Colorado smoking laws prohibit any smoking on stage. The Curious Theatre Company has been pushing for an exemption on first amendment grounds. They got as far as the state supreme court, which ruled (ridiculously, in my option) that smoking on stage could not be considered speech, and that not smoking or fake smoking could not harm the artistic integrity of the piece. They appealed to the Supreme Court, but they did not take the case.

Interestingly, I saw a show there last night, and they were smoking herbals on stage. Looks like they're itching for a fight.


----------



## jglodeklights (Apr 4, 2011)

At my theater, Plays and Players, it depends on the production company on our main stage, the director, etc. Typically, in our third floor space, due to the size, it is not allowed.
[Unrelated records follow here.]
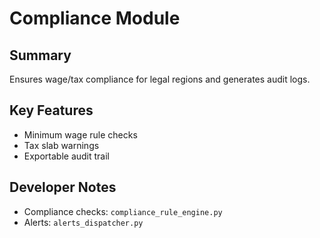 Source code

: # Compliance Module

## Summary
Ensures wage/tax compliance for legal regions and generates audit logs.

## Key Features
- Minimum wage rule checks
- Tax slab warnings
- Exportable audit trail

## Developer Notes
- Compliance checks: `compliance_rule_engine.py`
- Alerts: `alerts_dispatcher.py`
Interestingly enough, though, is that our third floor also houses our bar (and yes, it is a full service bar with a real license to be so) that allows smoking as it is considered a private club. You need to pay $25 a year or join us in full membership to be a member of our social club, but you get to smoke at our bar.


----------



## Footer (Apr 5, 2011)

In NYS you can smoke herbals onstage without issue. There are provisions in place that you can get a waver to do real cigs. The other issue with it is you then have an open flame onstage which is a whole other can of worms in this state.


----------



## shiben (Apr 5, 2011)

E-cigs for the win. Convincing enough, some real smoke look, and no need for actual smoking.


----------



## CrazyTechie (Apr 5, 2011)

I'm going with we can have tobacco on our stage because during the rehearsals for Equus, the original idea was to use herbal cigarettes but one of the actors turned out to be allergic to the herbals so they had to switch to real ones.


----------



## mstaylor (Apr 5, 2011)

We just did a professional production of Grease. They use herbals in the show, so a phone call to the fire marshall to see what he had. He said as long as we kept a vessel of water to put it out he was fine. He looked at several code sections and he said it was OK. My FM is tough so if he allows it then there must be no national code against it. Local or state codes are another issue.


----------



## cpf (Apr 5, 2011)

I think it's a matter if "no one asks questions; no one gets hurt" where I am. It's illegal to smoke in indoor public places, but everybody seems to assume that if it's not "real" smoking then it's ok.


----------



## Tex (Apr 5, 2011)

I find it humorous that there are laws that prohibit smoking on stage, but any bozo can run down to the local big box, buy the cheapest hardware they have and fly people all over the stage without a peep from government.


----------



## JBrennan (Apr 5, 2011)

I work at a community college about an hour north of Chicago. We ran into this problem here and by ran into, I mean were the only ones who cared enough to look into the law during a recent production of _ The Glass Menagerie_ where the director wanted Tom to smoke. 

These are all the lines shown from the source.